Circling back to Google’s AMP, it has a cousin called Recaptcha.

Recaptcha is another AMP-like trojan horse:

According to tech statistics website Built With, more than 650,000 websites are already using reCaptcha v3; overall, there are at least 4.5 million websites use reCaptcha, including 25% of the top 10,000 sites. Google is also now testing an enterprise version of reCaptcha v3, where Google creates a customized reCaptcha for enterprises that are looking for more granular data about users’ risk levels to protect their site algorithms from malicious users and bots. … According to two security researchers who’ve studied reCaptcha, one of the ways that Google determines whether you’re a malicious user or not is whether you already have a Google cookie installed on your browser. … To make this risk-score system work accurately, website administrators are supposed to embed reCaptcha v3 code on all of the pages of their website, not just on forms or log-in pages.
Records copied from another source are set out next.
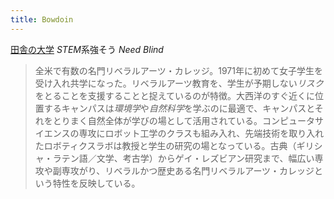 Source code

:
 ```yaml
---
title: Bowdoin
---
```


[田舎の大学](%E7%94%B0%E8%88%8E%E3%81%AE%E5%A4%A7%E5%AD%A6.md)
*STEM*系強そう
*Need Blind*

 > 
 > 全米で有数の名門リベラルアーツ・カレッジ。1971年に初めて女子学生を受け入れ共学になった。リベラルアーツ教育を、学生が予期しない*リスク*をとることを支援することと捉えているのが特徴。大西洋のすぐ近くに位置するキャンパスは*環境学*や*自然科学*を学ぶのに最適で、キャンパスとそれをとりまく自然全体が学びの場として活用されている。コンピュータサイエンスの専攻にロボット工学のクラスも組み入れ、先端技術を取り入れたロボティクスラボは教授と学生の研究の場となっている。古典（ギリシャ・ラテン語／文学、考古学）からゲイ・レズビアン研究まで、幅広い専攻や副専攻がり、リベラルかつ歴史ある名門リベラルアーツ・カレッジという特性を反映している。
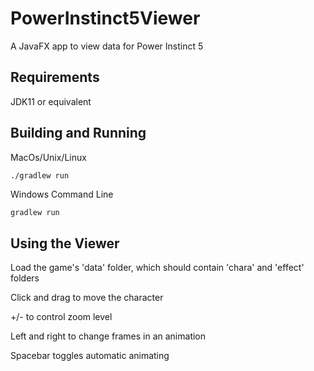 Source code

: # PowerInstinct5Viewer
A JavaFX app to view data for Power Instinct 5

## Requirements

JDK11 or equivalent

## Building and Running

MacOs/Unix/Linux
```bash
./gradlew run
```

Windows Command Line
```
gradlew run
```

## Using the Viewer

Load the game's 'data' folder, which should contain 'chara' and 'effect' folders

Click and drag to move the character

+/- to control zoom level

Left and right to change frames in an animation

Spacebar toggles automatic animating
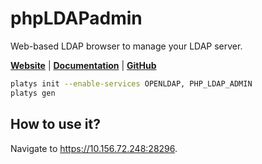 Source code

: # phpLDAPadmin

Web-based LDAP browser to manage your LDAP server. 

**[Website](https://phpldapadmin.sourceforge.net/wiki/index.php/Main_Page)** | **[Documentation](https://phpldapadmin.sourceforge.net/wiki/index.php/Main_Page)** | **[GitHub](https://github.com/leenooks/phpLDAPadmin)**

```bash
platys init --enable-services OPENLDAP, PHP_LDAP_ADMIN
platys gen
```

## How to use it?

Navigate to <https://10.156.72.248:28296>.

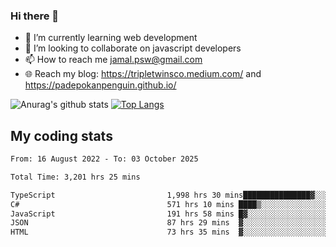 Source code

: ### Hi there 👋

<!--
**padepokanpenguin/padepokanpenguin** is a ✨ _special_ ✨ repository because its `README.md` (this file) appears on your GitHub profile.
-->

- 🌱 I’m currently learning  web development
- 👯 I’m looking to collaborate on javascript developers
- 📫 How to reach me jamal.psw@gmail.com
- 🌐 Reach my blog:
   https://tripletwinsco.medium.com/ and
   https://padepokanpenguin.github.io/

![Anurag's github stats](https://github-readme-stats.vercel.app/api?username=padepokanpenguin&count_private=true&disable_animations=false&show_icons=true&theme=default)
[![Top Langs](https://github-readme-stats.vercel.app/api/top-langs/?username=padepokanpenguin&theme=default&layout=compact)](https://github.com/padepokanpenguin)

## My coding stats

<!--START_SECTION:waka-->

```txt
From: 16 August 2022 - To: 03 October 2025

Total Time: 3,201 hrs 25 mins

TypeScript                         1,998 hrs 30 mins███████████████▓░░░░░░░░░   62.43 %
C#                                 571 hrs 10 mins ████▒░░░░░░░░░░░░░░░░░░░░   17.84 %
JavaScript                         191 hrs 58 mins █▓░░░░░░░░░░░░░░░░░░░░░░░   06.00 %
JSON                               87 hrs 29 mins  ▓░░░░░░░░░░░░░░░░░░░░░░░░   02.73 %
HTML                               73 hrs 35 mins  ▓░░░░░░░░░░░░░░░░░░░░░░░░   02.30 %
```

<!--END_SECTION:waka-->



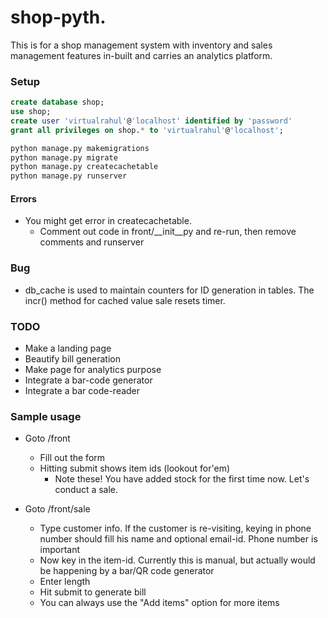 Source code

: # shop-pyth.
This is for a shop management system with inventory and sales management
features in-built and carries an analytics platform.

### Setup
```SQL
create database shop;
use shop;
create user 'virtualrahul'@'localhost' identified by 'password'
grant all privileges on shop.* to 'virtualrahul'@'localhost';
```

```bash
python manage.py makemigrations
python manage.py migrate
python manage.py createcachetable
python manage.py runserver
```

#### Errors
* You might get error in createcachetable.
    * Comment out code in front/__init__py and re-run, then remove comments and
runserver

### Bug
* db_cache is used to maintain counters for ID generation in tables. The incr()
    method for cached value sale resets timer.

### TODO
* Make a landing page
* Beautify bill generation
* Make page for analytics purpose
* Integrate a bar-code generator
* Integrate a bar code-reader

### Sample usage
* Goto /front
    * Fill out the form
    * Hitting submit shows item ids (lookout for'em)
        * Note these!
You have added stock for the first time now. Let's conduct a sale.

* Goto /front/sale
    * Type customer info. If the customer is re-visiting, keying in phone number
    should fill his name and optional email-id. Phone number is important
    * Now key in the item-id. Currently this is manual, but actually would be
    happening by a bar/QR code generator
    * Enter length
    * Hit submit to generate bill
    * You can always use the "Add items" option for more items
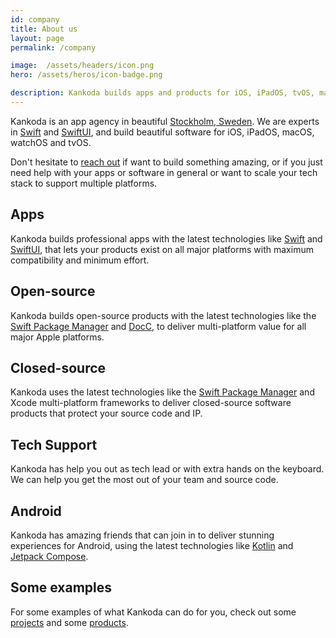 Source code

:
 ```yaml
---
id: company
title: About us
layout: page
permalink: /company

image:  /assets/headers/icon.png
hero: /assets/heros/icon-badge.png

description: Kankoda builds apps and products for iOS, iPadOS, tvOS, macOS and watchOS, using technologies like Swift and SwiftUI. 
---
```


Kankoda is an app agency in beautiful [Stockholm, Sweden]({{site.stockholm}}). We are experts in [Swift]({{site.swift}}) and [SwiftUI]({{site.swiftui}}), and build beautiful software for iOS, iPadOS, macOS, watchOS and tvOS.

Don't hesitate to [reach out](mailto:{{site.email}}) if want to build something amazing, or if you just need help with your apps or software in general or want to scale your tech stack to support multiple platforms.


## Apps

Kankoda builds professional apps with the latest technologies like [Swift]({{site.swift}}) and [SwiftUI]({{site.swiftui}}), that lets your products exist on all major platforms with maximum compatibility and minimum effort.


## Open-source

Kankoda builds open-source products with the latest technologies like the [Swift Package Manager]({{site.spm}}) and [DocC]({{site.docc}}), to deliver multi-platform value for all major Apple platforms.


## Closed-source

Kankoda uses the latest technologies like the [Swift Package Manager]({{site.spm}}) and Xcode multi-platform frameworks to deliver closed-source software products that protect your source code and IP.


## Tech Support

Kankoda has help you out as tech lead or with extra hands on the keyboard. We can help you get the most out of your team and source code.


## Android

Kankoda has amazing friends that can join in to deliver stunning experiences for Android, using the latest technologies like [Kotlin]({{site.kotlin}}) and [Jetpack Compose]({{site.jetpack}}).


## Some examples

For some examples of what Kankoda can do for you, check out some [projects](/projects) and some [products](/products). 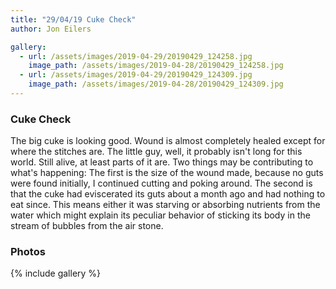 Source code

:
 ```yaml
---
title: "29/04/19 Cuke Check"
author: Jon Eilers

gallery:
  - url: /assets/images/2019-04-29/20190429_124258.jpg 
    image_path: /assets/images/2019-04-28/20190429_124258.jpg 
  - url: /assets/images/2019-04-29/20190429_124309.jpg 
    image_path: /assets/images/2019-04-28/20190429_124309.jpg 
---
```


### Cuke Check
The big cuke is looking good. Wound is almost completely healed except for where the stitches are. The little guy, well,
it probably isn't long for this world. Still alive, at least parts of it are. Two things may be contributing to what's happening: 
The first is the size of the wound made, because no guts were found initially, I continued cutting and poking around. The second is that 
the cuke had eviscerated its guts about a month ago and had nothing to eat since. This means either it was starving or absorbing nutrients 
from the water which might explain its peculiar behavior of sticking its body in the stream of bubbles from the air stone. 

### Photos
{% include gallery %}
About a month ago when logging into Bing Ads I saw recaptcha on the login page & couldn’t believe they’d give Google control at that access point. I think they got rid of that, but lots of companies are perhaps shooting themselves in the foot through a combination of over-reliance on Google infrastructure AND sloppy implementation

Today when making a purchase on Fiverr, after converting, I got some of this action

Hmm. Maybe I will enable JavaScript and try again.

Oooops.

That is called snatching defeat from the jaws of victory.

My account is many years old. My payment type on record has been used for years. I have ordered from the particular seller about a dozen times over the years. And suddenly because my web browser had JavaScript turned off I was deemed a security risk of some sort for making an utterly ordinary transaction I have already completed about a dozen times.
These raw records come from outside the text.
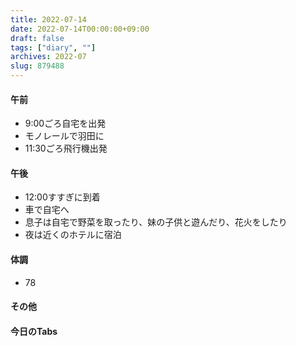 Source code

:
 ```yaml
---
title: 2022-07-14
date: 2022-07-14T00:00:00+09:00
draft: false
tags: ["diary", ""]
archives: 2022-07
slug: 879488
---
```

#### 午前
- 9:00ごろ自宅を出発
- モノレールで羽田に
- 11:30ごろ飛行機出発
#### 午後
- 12:00すすぎに到着
- 車で自宅へ
- 息子は自宅で野菜を取ったり、妹の子供と遊んだり、花火をしたり
- 夜は近くのホテルに宿泊
#### 体調
- 78
#### その他
#### 今日のTabs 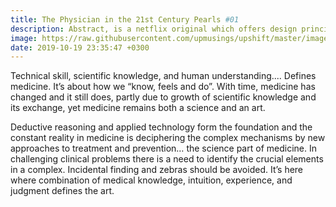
 ```yaml
---
title: The Physician in the 21st Century Pearls #01
description: Abstract, is a netflix original which offers design principles that cut across so many different fields.
image: https://raw.githubusercontent.com/upmusings/upshift/master/images/Abstract-Art.png
date: 2019-10-19 23:35:47 +0300
---
```


Technical skill, scientific knowledge, and human understanding.... Defines medicine. It’s about
how we “know, feels and do”. With time, medicine has changed and it still does, partly due to
growth of scientific knowledge and its exchange, yet medicine remains both a science and an art.


Deductive reasoning and applied technology form the foundation and the constant reality in
medicine is deciphering the complex mechanisms by new approaches to treatment and
prevention… the science part of medicine. In challenging clinical problems there is a need to
identify the crucial elements in a complex. Incidental finding and zebras should be avoided. It’s
here where combination of medical knowledge, intuition, experience, and judgment defines the
art.
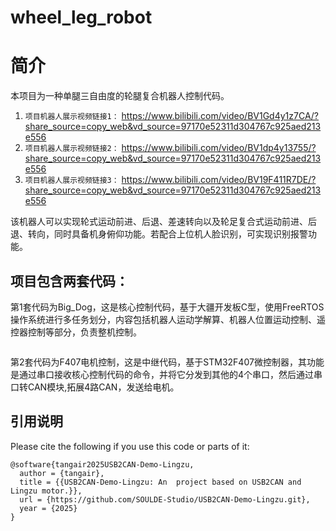 # wheel_leg_robot

# 简介
   本项目为一种单腿三自由度的轮腿复合机器人控制代码。

1. ```项目机器人展示视频链接1：``` https://www.bilibili.com/video/BV1Gd4y1z7CA/?share_source=copy_web&vd_source=97170e52311d304767c925aed213e556
2. ```项目机器人展示视频链接2：``` https://www.bilibili.com/video/BV1dp4y13755/?share_source=copy_web&vd_source=97170e52311d304767c925aed213e556
3. ```项目机器人展示视频链接3：```  https://www.bilibili.com/video/BV19F411R7DE/?share_source=copy_web&vd_source=97170e52311d304767c925aed213e556
   
 该机器人可以实现轮式运动前进、后退、差速转向以及轮足复合式运动前进、后退、转向，同时具备机身俯仰功能。若配合上位机人脸识别，可实现识别报警功能。
##   项目包含两套代码：

   第1套代码为Big_Dog，这是核心控制代码，基于大疆开发板C型，使用FreeRTOS操作系统进行多任务划分，内容包括机器人运动学解算、机器人位置运动控制、遥控器控制等部分，负责整机控制。
 ```
 ```
   第2套代码为F407电机控制，这是中继代码，基于STM32F407微控制器，其功能是通过串口接收核心控制代码的命令，并将它分发到其他的4个串口，然后通过串口转CAN模块,拓展4路CAN，发送给电机。



## 引用说明

Please cite the following if you use this code or parts of it:

```
@software{tangair2025USB2CAN-Demo-Lingzu,
  author = {tangair},
  title = {{USB2CAN-Demo-Lingzu: An  project based on USB2CAN and Lingzu motor.}},
  url = {https://github.com/SOULDE-Studio/USB2CAN-Demo-Lingzu.git},
  year = {2025}
}
```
On AMP JavaScript was the devil. And on desktop not JavaScript was the devil.

Pro tip: Ecommerce websites that see substandard conversion rates from using Recaptcha can boost their overall ecommerce revenue by buying more Google AdWords ads.
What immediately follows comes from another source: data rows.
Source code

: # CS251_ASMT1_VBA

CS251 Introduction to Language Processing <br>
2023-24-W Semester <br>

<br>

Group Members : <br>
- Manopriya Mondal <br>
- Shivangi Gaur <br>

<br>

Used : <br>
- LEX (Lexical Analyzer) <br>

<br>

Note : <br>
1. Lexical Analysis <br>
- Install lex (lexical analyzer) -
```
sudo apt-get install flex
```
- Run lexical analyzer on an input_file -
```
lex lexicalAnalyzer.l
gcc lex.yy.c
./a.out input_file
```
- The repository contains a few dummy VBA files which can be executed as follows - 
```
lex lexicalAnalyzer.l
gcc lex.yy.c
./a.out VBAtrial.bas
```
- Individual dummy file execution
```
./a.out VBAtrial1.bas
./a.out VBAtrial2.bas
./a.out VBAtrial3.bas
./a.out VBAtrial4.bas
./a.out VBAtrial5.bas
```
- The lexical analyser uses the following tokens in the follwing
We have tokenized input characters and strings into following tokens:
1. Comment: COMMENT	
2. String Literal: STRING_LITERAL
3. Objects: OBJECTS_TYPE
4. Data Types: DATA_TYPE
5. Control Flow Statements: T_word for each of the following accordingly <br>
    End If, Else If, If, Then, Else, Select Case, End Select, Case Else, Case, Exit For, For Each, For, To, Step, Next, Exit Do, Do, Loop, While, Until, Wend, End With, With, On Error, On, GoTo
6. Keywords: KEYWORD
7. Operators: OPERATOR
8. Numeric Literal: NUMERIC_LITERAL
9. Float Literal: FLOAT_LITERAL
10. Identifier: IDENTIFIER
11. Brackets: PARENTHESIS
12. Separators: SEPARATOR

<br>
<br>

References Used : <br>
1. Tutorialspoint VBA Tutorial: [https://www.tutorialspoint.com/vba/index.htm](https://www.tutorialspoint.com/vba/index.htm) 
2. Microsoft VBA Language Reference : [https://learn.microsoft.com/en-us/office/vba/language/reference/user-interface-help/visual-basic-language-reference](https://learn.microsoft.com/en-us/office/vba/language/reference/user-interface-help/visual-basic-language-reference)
As more of the infrastructure stack is driven by AI software there is going to be a very real opportunity for many people to become deplatformed across the web on an utterly arbitrary basis. That tech companies like Facebook also want to create digital currencies on top of the leverage they already have only makes the proposition that much scarier.

If the tech platforms host copies of our sites, process the transactions & even create their own currencies, how will we know what level of value they are adding versus what they are extracting?

Who measures the measurer?

And when the economics turn negative, what will we do if we are hooked into an ecosystem we can’t spend additional capital to get out of when things head south?